Understandably, O'Mahony became overwhelmed as he attempted to describe the man in whose footsteps he now follows
"He's been there since the start, every team that I supported he was in it," O'Mahony said. "He was a man that wanted a Munster jersey win. I'm not going to do him justice here. It's all the words I can say to be honest.
"The amount he's meant to the club, you can't put that into words. At times it was frustrating for him. He was such a good footballer. He found it hard at times to understand why we couldn't see what he could see.
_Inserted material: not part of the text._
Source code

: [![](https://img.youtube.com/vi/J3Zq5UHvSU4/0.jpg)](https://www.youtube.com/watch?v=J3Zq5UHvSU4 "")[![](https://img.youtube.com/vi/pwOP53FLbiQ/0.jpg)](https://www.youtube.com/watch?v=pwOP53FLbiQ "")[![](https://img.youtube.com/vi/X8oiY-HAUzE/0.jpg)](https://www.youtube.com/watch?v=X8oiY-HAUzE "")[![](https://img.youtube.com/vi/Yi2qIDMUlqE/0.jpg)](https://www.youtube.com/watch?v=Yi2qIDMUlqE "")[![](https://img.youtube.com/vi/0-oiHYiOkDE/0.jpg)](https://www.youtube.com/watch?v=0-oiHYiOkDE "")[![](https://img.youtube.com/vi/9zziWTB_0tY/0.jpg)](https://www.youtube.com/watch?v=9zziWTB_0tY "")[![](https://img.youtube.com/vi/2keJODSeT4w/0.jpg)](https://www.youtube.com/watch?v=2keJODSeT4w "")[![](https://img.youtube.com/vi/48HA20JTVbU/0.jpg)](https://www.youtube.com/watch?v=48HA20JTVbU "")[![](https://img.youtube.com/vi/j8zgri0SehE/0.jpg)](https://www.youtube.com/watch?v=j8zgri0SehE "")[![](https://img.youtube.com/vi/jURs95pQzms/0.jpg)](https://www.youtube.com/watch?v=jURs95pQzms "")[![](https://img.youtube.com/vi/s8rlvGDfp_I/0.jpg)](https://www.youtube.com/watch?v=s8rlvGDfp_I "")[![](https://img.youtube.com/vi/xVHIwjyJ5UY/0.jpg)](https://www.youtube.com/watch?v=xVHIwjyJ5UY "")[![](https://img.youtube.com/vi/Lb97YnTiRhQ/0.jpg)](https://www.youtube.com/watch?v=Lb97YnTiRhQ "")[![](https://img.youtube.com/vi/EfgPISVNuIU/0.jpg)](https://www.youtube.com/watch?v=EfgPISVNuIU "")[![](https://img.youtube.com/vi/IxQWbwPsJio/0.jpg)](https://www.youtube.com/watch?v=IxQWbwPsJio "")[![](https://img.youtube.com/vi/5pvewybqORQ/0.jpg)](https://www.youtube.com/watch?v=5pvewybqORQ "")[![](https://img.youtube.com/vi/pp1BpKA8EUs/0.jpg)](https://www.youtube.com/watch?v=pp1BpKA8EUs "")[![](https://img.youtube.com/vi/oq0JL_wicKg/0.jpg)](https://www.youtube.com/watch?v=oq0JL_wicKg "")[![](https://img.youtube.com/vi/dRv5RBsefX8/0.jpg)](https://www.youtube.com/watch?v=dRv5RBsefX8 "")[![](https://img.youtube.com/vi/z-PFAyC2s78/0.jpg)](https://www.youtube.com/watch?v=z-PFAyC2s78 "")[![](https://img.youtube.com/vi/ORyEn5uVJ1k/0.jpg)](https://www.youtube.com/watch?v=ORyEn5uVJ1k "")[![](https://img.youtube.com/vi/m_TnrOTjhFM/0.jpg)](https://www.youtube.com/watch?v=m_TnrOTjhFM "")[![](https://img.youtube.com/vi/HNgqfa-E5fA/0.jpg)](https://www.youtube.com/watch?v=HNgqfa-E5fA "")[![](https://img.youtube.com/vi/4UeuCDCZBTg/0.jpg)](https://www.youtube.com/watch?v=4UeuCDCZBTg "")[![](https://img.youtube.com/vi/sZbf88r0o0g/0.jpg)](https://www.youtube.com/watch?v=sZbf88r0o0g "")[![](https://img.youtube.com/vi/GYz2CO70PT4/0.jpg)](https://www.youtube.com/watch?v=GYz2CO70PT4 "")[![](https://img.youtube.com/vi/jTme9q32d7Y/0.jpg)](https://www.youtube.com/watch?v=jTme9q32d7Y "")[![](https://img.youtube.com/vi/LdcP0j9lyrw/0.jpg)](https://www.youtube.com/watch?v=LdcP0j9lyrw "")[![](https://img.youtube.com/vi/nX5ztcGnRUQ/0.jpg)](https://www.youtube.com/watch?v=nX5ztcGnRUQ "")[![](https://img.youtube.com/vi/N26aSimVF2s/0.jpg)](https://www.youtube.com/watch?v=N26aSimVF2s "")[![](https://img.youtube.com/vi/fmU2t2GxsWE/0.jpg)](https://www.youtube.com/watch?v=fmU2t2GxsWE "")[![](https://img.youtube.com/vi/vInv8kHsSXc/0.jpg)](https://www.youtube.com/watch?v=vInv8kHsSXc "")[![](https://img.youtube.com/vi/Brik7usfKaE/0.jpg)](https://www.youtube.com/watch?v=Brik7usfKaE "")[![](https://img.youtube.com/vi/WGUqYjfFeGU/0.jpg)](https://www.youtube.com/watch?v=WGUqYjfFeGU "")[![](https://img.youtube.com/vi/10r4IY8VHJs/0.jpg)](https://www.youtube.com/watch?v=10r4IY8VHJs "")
"It was probably how we frustrated him most. That's how lucky he was to be blessed with such a rugby brain and a rugby mind."
Tournament organisers confirmed on Wednesday that Munster's European Champions Cup pool game against Glasgow will be played as scheduled in Limerick on Saturday.
European Professional Club Rugby said the decision had been made "after close consultation with the Munster management."
Foley's funeral will take place one day earlier, in Killaloe, in Co. Clare on Friday afternoon in what promises to be an emotional 48 hours for anyone connected to Munster.
O'Mahony admits Foley will be weighing heavily on the minds of Munster's players when they take to the field against Glasgow on Saturday.
"My first game that he coached me with Munster... was an U20s game in Thomond Park," O'Mahony said. "We won it 3-0. That suited Axe as good as if we'd have beaten them by 60 or 70 points. He was a man who wanted any Munster jersey to win at any cost.
"You could never learn the amount we've now lost; the rugby knowledge and the brain, the man, the friend, the coach and the brother that we've now lost."